▶ **Required work**
From the records below, copy out each line that has the word "联系起来".

(Items from a data source)
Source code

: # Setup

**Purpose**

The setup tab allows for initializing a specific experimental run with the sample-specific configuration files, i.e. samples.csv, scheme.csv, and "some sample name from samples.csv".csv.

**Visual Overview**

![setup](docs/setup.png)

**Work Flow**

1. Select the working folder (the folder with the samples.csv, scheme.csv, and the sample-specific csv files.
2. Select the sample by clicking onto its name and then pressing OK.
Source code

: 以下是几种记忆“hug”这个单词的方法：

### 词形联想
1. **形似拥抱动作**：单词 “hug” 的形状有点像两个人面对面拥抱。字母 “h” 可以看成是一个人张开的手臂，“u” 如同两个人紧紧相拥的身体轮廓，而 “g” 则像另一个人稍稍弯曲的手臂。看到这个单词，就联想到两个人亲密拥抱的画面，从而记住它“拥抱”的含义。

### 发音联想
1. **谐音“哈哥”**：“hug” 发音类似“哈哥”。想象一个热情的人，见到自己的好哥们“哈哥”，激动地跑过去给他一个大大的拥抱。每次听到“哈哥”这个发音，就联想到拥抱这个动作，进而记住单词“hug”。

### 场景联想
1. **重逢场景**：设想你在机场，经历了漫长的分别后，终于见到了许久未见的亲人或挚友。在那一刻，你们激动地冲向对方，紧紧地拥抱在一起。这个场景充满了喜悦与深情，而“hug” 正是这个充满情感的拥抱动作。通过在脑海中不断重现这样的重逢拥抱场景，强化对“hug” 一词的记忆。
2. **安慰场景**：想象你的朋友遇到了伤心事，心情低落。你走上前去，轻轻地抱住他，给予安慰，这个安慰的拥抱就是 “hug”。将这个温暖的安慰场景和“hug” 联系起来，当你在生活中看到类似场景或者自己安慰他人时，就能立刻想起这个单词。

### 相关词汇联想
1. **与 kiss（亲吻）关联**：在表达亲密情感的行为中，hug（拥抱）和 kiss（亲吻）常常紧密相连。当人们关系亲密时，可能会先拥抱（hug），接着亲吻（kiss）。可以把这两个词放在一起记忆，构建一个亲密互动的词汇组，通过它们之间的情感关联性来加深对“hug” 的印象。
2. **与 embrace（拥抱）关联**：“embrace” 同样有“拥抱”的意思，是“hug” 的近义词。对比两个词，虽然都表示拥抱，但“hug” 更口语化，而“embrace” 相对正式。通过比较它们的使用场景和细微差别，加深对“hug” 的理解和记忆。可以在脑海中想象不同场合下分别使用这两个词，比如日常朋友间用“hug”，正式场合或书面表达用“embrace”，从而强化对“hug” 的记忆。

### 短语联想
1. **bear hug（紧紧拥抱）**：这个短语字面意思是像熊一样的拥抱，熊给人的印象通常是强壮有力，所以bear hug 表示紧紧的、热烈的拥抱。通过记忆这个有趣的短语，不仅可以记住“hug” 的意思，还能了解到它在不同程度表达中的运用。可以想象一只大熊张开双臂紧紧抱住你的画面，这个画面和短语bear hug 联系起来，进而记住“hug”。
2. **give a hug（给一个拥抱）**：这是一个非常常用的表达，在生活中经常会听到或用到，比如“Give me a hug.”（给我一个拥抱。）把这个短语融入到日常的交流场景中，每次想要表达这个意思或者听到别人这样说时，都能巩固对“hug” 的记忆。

▶ **Solution for this exercise**
2. **安慰场景**：想象你的朋友遇到了伤心事，心情低落。你走上前去，轻轻地抱住他，给予安慰，这个安慰的拥抱就是 “hug”。将这个温暖的安慰场景和“hug” 联系起来，当你在生活中看到类似场景或者自己安慰他人时，就能立刻想起这个单词。
1. **bear hug（紧紧拥抱）**：这个短语字面意思是像熊一样的拥抱，熊给人的印象通常是强壮有力，所以bear hug 表示紧紧的、热烈的拥抱。通过记忆这个有趣的短语，不仅可以记住“hug” 的意思，还能了解到它在不同程度表达中的运用。可以想象一只大熊张开双臂紧紧抱住你的画面，这个画面和短语bear hug 联系起来，进而记住“hug”。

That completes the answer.